Apesar disso, segundo o MPF, os aditivos de prorrogação antecipada formalizados até o momento não observam o pleno cumprimento da exigência de novos investimentos. O contrato de concessão da Rumo Malha Paulista S/A, por exemplo, estipula o pagamento, a título de valor de outorga, de 155 parcelas trimestrais de R$ 88,9 milhões diretamente à ANTT. Para o MPF, a previsão de pagamento de outorga à União motivada apenas pela prorrogação antecipada contraria a lei.
Segundo a nota técnica, a medida destina ao Tesouro Nacional valores que deveriam ser utilizados pelas empresas para tornar as ferrovias mais eficientes e modernas. Assim, a cláusula configura “apropriação indevida de recursos destinados obrigatoriamente a investimentos na melhoria da infraestrutura de transportes, em flagrante contrariedade ao Art. 6 da Lei 13.448/17 e aos objetivos perseguidos pela política pública de estímulo à ampliação de investimentos na cadeia logística nacional”.
Outro problema apontado pela nota técnica é a existência de cláusulas prevendo o acréscimo no valor de outorga nos casos em que as empresas deixam de cumprir obrigações contratuais de investimento, como acontece nos aditivos de prorrogação da Malha Paulista e da Estrada de Ferro Vitória-Minas.

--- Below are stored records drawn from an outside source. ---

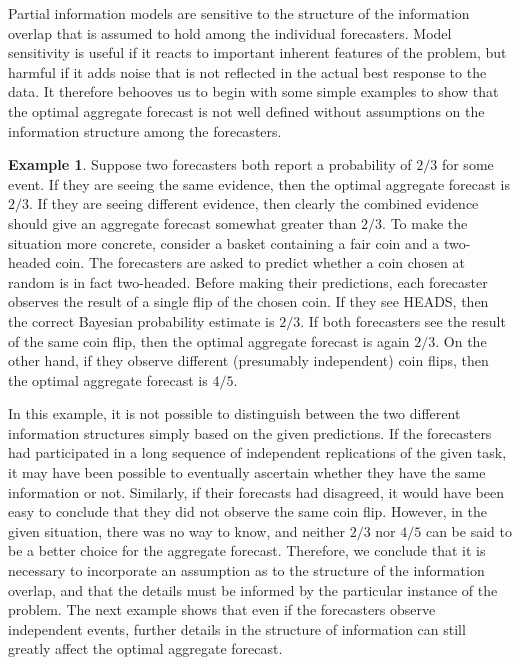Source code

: \documentclass[11pt]{article}
\theoremstyle{definition}
\newtheorem{example}[theorem]{Example}
\theoremstyle{definition}
\begin{document}
Partial information models are sensitive to the structure of the
information overlap that is assumed to hold among the individual
forecasters. Model sensitivity is useful if it reacts
to important inherent features of the problem, but harmful if it adds
noise that is not reflected in the actual best response to the data.
It therefore behooves us to begin with some simple examples to show
that the optimal aggregate forecast is not well defined without
assumptions on the information structure among the forecasters.

\begin{example}
\label{FirstExample}
Suppose two forecasters both report a probability of $2/3$ for some
event.  If they are seeing the same evidence, then the optimal aggregate
forecast is $2/3$.  If they are seeing different evidence,
then clearly the combined evidence should give an aggregate forecast
somewhat greater than $2/3$.  To make the situation more concrete, consider a basket containing a fair coin and a two-headed coin. The forecasters are asked to predict whether a coin chosen at random is in fact
two-headed. Before making their predictions, each forecaster observes the result of a single flip of
the chosen coin.  If they see HEADS, then the correct
Bayesian probability estimate is $2/3$.  If both forecasters see the
result of the same coin flip, then the optimal aggregate forecast
 is again $2/3$. On the other hand, if they observe different (presumably
independent) coin flips, then the optimal aggregate forecast 
is $4/5$.
\end{example}
In this example, it is not possible to distinguish between the two different information structures simply based on the given predictions. If the forecasters had participated in a long sequence of independent replications of the given task, it may have been possible to eventually ascertain whether they have the same information or not. Similarly, if their forecasts had disagreed, it would have been easy to conclude that they did not observe the same coin flip.  However, in the given situation, there
was no way to know, and neither $2/3$ nor $4/5$ can be said to be a
better choice for the aggregate forecast.  Therefore, we conclude that it is necessary to incorporate an assumption as to the structure of the information
overlap, and that the details must be informed by the particular
instance of the problem. The next example shows that even if the forecasters observe independent events, further details
in the structure of information can still greatly affect the
optimal aggregate forecast.
\end{document}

Segundo o MPF, essa penalidade representa “forte desestímulo para que as concessionárias realizem os investimentos obrigatórios estipulados pelos respectivos aditivos contratuais”.
A nota técnica argumenta que, embora esteja prevista na lei, a obrigação de pagar adicional de outorga como penalidade pela não realização de obras de infraestrutura desestimula novos investimentos no setor, contrariando a própria finalidade da legislação. Muitas vezes, é mais vantajoso para as empresas pagar a multa a fazer os investimentos devidos nas malhas. Assim, a medida seria uma espécie de “premiação ao concessionário pela não realização do investimento, causando grave prejuízo ao atingimento do motivo fundamental que justifica a prorrogação contratual”.
A 3CCR lembra que “a realização de novos investimentos é o cerne que fundamenta a possibilidade de prorrogação antecipada das concessões ferroviárias”. A Lei nº 13.448/2017 criou o instituto justamente para reparar problemas e desafios históricos no setor, buscando viabilizar a realização imediata de novos investimentos em projetos de parceria e sanear contratos vigentes, quando a continuidade da concessão se mostrar inviável. Outro objetivo da prorrogação antecipada é viabilizar investimentos que se mostraram necessários, mas não estavam previstos no contrato original. Assim, as cláusulas que preveem acréscimo no valor de outorga – seja em razão da própria prorrogação antecipada da concessão, seja por motivo de inadimplemento de obrigação contratual – contrariam a legislação e devem ser retiradas dos aditivos.